> _Stored data entries_:
++++++++++++++++++++

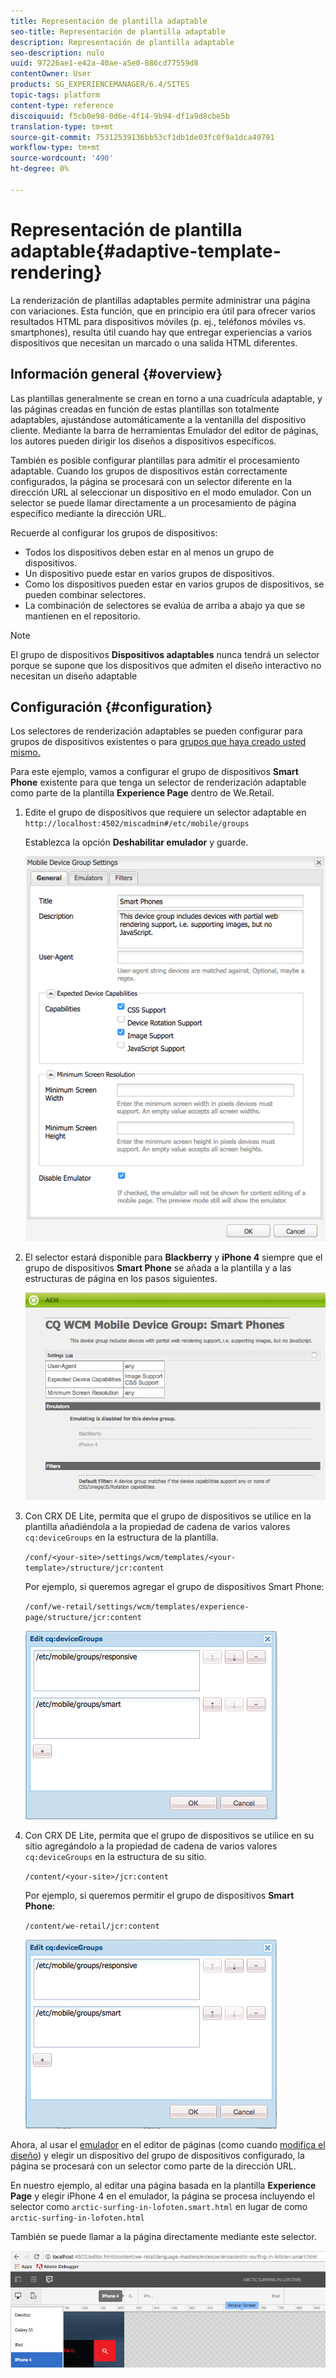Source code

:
 ```yaml
---
title: Representación de plantilla adaptable
seo-title: Representación de plantilla adaptable
description: Representación de plantilla adaptable
seo-description: nulo
uuid: 97226ae1-e42a-40ae-a5e0-886cd77559d8
contentOwner: User
products: SG_EXPERIENCEMANAGER/6.4/SITES
topic-tags: platform
content-type: reference
discoiquuid: f5cb0e98-0d6e-4f14-9b94-df1a9d8cbe5b
translation-type: tm+mt
source-git-commit: 75312539136bb53cf1db1de03fc0f9a1dca49791
workflow-type: tm+mt
source-wordcount: '490'
ht-degree: 0%

---
```



# Representación de plantilla adaptable{#adaptive-template-rendering}

La renderización de plantillas adaptables permite administrar una página con variaciones. Esta función, que en principio era útil para ofrecer varios resultados HTML para dispositivos móviles (p. ej., teléfonos móviles vs. smartphones), resulta útil cuando hay que entregar experiencias a varios dispositivos que necesitan un marcado o una salida HTML diferentes.

## Información general {#overview}

Las plantillas generalmente se crean en torno a una cuadrícula adaptable, y las páginas creadas en función de estas plantillas son totalmente adaptables, ajustándose automáticamente a la ventanilla del dispositivo cliente. Mediante la barra de herramientas Emulador del editor de páginas, los autores pueden dirigir los diseños a dispositivos específicos.

También es posible configurar plantillas para admitir el procesamiento adaptable. Cuando los grupos de dispositivos están correctamente configurados, la página se procesará con un selector diferente en la dirección URL al seleccionar un dispositivo en el modo emulador. Con un selector se puede llamar directamente a un procesamiento de página específico mediante la dirección URL.

Recuerde al configurar los grupos de dispositivos:

* Todos los dispositivos deben estar en al menos un grupo de dispositivos.
* Un dispositivo puede estar en varios grupos de dispositivos.
* Como los dispositivos pueden estar en varios grupos de dispositivos, se pueden combinar selectores.
* La combinación de selectores se evalúa de arriba a abajo ya que se mantienen en el repositorio.

>[!NOTE]
>
>El grupo de dispositivos **Dispositivos adaptables** nunca tendrá un selector porque se supone que los dispositivos que admiten el diseño interactivo no necesitan un diseño adaptable

## Configuración {#configuration}

Los selectores de renderización adaptables se pueden configurar para grupos de dispositivos existentes o para [grupos que haya creado usted mismo.](/help/sites-developing/mobile.md#device-groups)

Para este ejemplo, vamos a configurar el grupo de dispositivos **Smart Phone** existente para que tenga un selector de renderización adaptable como parte de la plantilla **Experience Page** dentro de We.Retail.

1. Edite el grupo de dispositivos que requiere un selector adaptable en `http://localhost:4502/miscadmin#/etc/mobile/groups`

   Establezca la opción **Deshabilitar emulador** y guarde.

   ![chlimage_1-157](assets/chlimage_1-157.png)

1. El selector estará disponible para **Blackberry** y **iPhone 4** siempre que el grupo de dispositivos **Smart Phone** se añada a la plantilla y a las estructuras de página en los pasos siguientes.

   ![chlimage_1-158](assets/chlimage_1-158.png)

1. Con CRX DE Lite, permita que el grupo de dispositivos se utilice en la plantilla añadiéndola a la propiedad de cadena de varios valores `cq:deviceGroups` en la estructura de la plantilla.

   `/conf/<your-site>/settings/wcm/templates/<your-template>/structure/jcr:content`

   Por ejemplo, si queremos agregar el grupo de dispositivos Smart Phone:

   `/conf/we-retail/settings/wcm/templates/experience-page/structure/jcr:content`

   ![chlimage_1-159](assets/chlimage_1-159.png)

1. Con CRX DE Lite, permita que el grupo de dispositivos se utilice en su sitio agregándolo a la propiedad de cadena de varios valores `cq:deviceGroups` en la estructura de su sitio.

   `/content/<your-site>/jcr:content`

   Por ejemplo, si queremos permitir el grupo de dispositivos **Smart Phone**:

   `/content/we-retail/jcr:content`

   ![chlimage_1-160](assets/chlimage_1-160.png)

Ahora, al usar el [emulador](/help/sites-authoring/responsive-layout.md#layout-definitions-device-emulation-and-breakpoints) en el editor de páginas (como cuando [modifica el diseño](/help/sites-authoring/responsive-layout.md)) y elegir un dispositivo del grupo de dispositivos configurado, la página se procesará con un selector como parte de la dirección URL.

En nuestro ejemplo, al editar una página basada en la plantilla **Experience Page** y elegir iPhone 4 en el emulador, la página se procesa incluyendo el selector como `arctic-surfing-in-lofoten.smart.html` en lugar de como `arctic-surfing-in-lofoten.html`

También se puede llamar a la página directamente mediante este selector.

![chlimage_1-161](assets/chlimage_1-161.png)

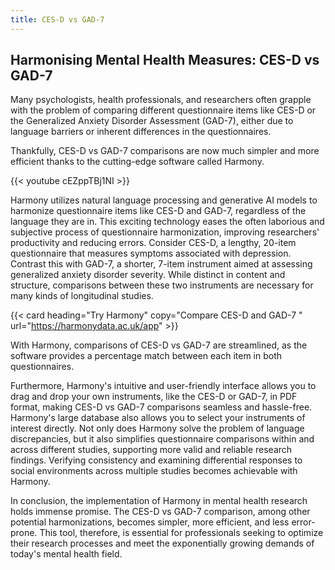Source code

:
 ```yaml
---
title: CES-D vs GAD-7
---
```


## Harmonising Mental Health Measures: CES-D vs GAD-7

Many psychologists, health professionals, and researchers often grapple with the problem of comparing different questionnaire items like CES-D or the Generalized Anxiety Disorder Assessment (GAD-7), either due to language barriers or inherent differences in the questionnaires.

Thankfully, CES-D vs GAD-7 comparisons are now much simpler and more efficient thanks to the cutting-edge software called Harmony.

{{< youtube cEZppTBj1NI >}}

Harmony utilizes natural language processing and generative AI models to harmonize questionnaire items like CES-D and GAD-7, regardless of the language they are in. This exciting technology eases the often laborious and subjective process of questionnaire harmonization, improving researchers' productivity and reducing errors. Consider CES-D, a lengthy, 20-item questionnaire that measures symptoms associated with depression. Contrast this with GAD-7, a shorter, 7-item instrument aimed at assessing generalized anxiety disorder severity. While distinct in content and structure, comparisons between these two instruments are necessary for many kinds of longitudinal studies.


{{< card heading="Try Harmony" copy="Compare CES-D and GAD-7 " url="https://harmonydata.ac.uk/app" >}}



With Harmony, comparisons of CES-D vs GAD-7 are streamlined, as the software provides a percentage match between each item in both questionnaires.

Furthermore, Harmony's intuitive and user-friendly interface allows you to drag and drop your own instruments, like the CES-D or GAD-7, in PDF format, making CES-D vs GAD-7 comparisons seamless and hassle-free. Harmony's large database also allows you to select your instruments of interest directly. Not only does Harmony solve the problem of language discrepancies, but it also simplifies questionnaire comparisons within and across different studies, supporting more valid and reliable research findings. Verifying consistency and examining differential responses to social environments across multiple studies becomes achievable with Harmony.

In conclusion, the implementation of Harmony in mental health research holds immense promise. The CES-D vs GAD-7 comparison, among other potential harmonizations, becomes simpler, more efficient, and less error-prone. This tool, therefore, is essential for professionals seeking to optimize their research processes and meet the exponentially growing demands of today's mental health field.



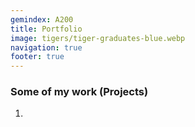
 ```yaml
---
gemindex: A200
title: Portfolio
image: tigers/tiger-graduates-blue.webp
navigation: true
footer: true
---
```


### Some of my work (Projects)

1.
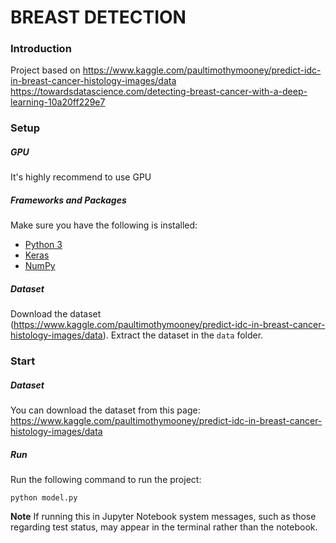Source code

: # BREAST DETECTION
### Introduction
Project based on https://www.kaggle.com/paultimothymooney/predict-idc-in-breast-cancer-histology-images/data
https://towardsdatascience.com/detecting-breast-cancer-with-a-deep-learning-10a20ff229e7

### Setup
##### GPU
It's highly recommend to use GPU
##### Frameworks and Packages
Make sure you have the following is installed:
 - [Python 3](https://www.python.org/)
 - [Keras](https://keras.io)
 - [NumPy](http://www.numpy.org/)

##### Dataset
Download the dataset (https://www.kaggle.com/paultimothymooney/predict-idc-in-breast-cancer-histology-images/data). Extract the dataset in the `data` folder.

### Start
##### Dataset
You can download the dataset from this page: https://www.kaggle.com/paultimothymooney/predict-idc-in-breast-cancer-histology-images/data
##### Run
Run the following command to run the project:
```
python model.py
```
**Note** If running this in Jupyter Notebook system messages, such as those regarding test status, may appear in the terminal rather than the notebook.


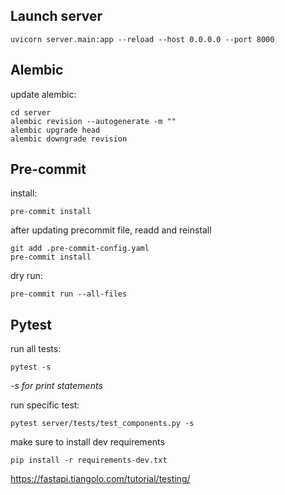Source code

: ## Launch server

```
uvicorn server.main:app --reload --host 0.0.0.0 --port 8000
```

## Alembic

update alembic:

```
cd server
alembic revision --autogenerate -m ""
alembic upgrade head
alembic downgrade revision
```

## Pre-commit

install:

```
pre-commit install
```

after updating precommit file, readd and reinstall

```
git add .pre-commit-config.yaml
pre-commit install
```

dry run:

```
pre-commit run --all-files
```

## Pytest

run all tests:

```
pytest -s
```

<i>-s for print statements</i>

run specific test:

```
pytest server/tests/test_components.py -s
```

make sure to install dev requirements

```
pip install -r requirements-dev.txt
```

https://fastapi.tiangolo.com/tutorial/testing/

++++++++++++++++++++

> _Required work_: Look through the records and count each line that holds "server". Write only the total.

> _Solution to the problem_: 4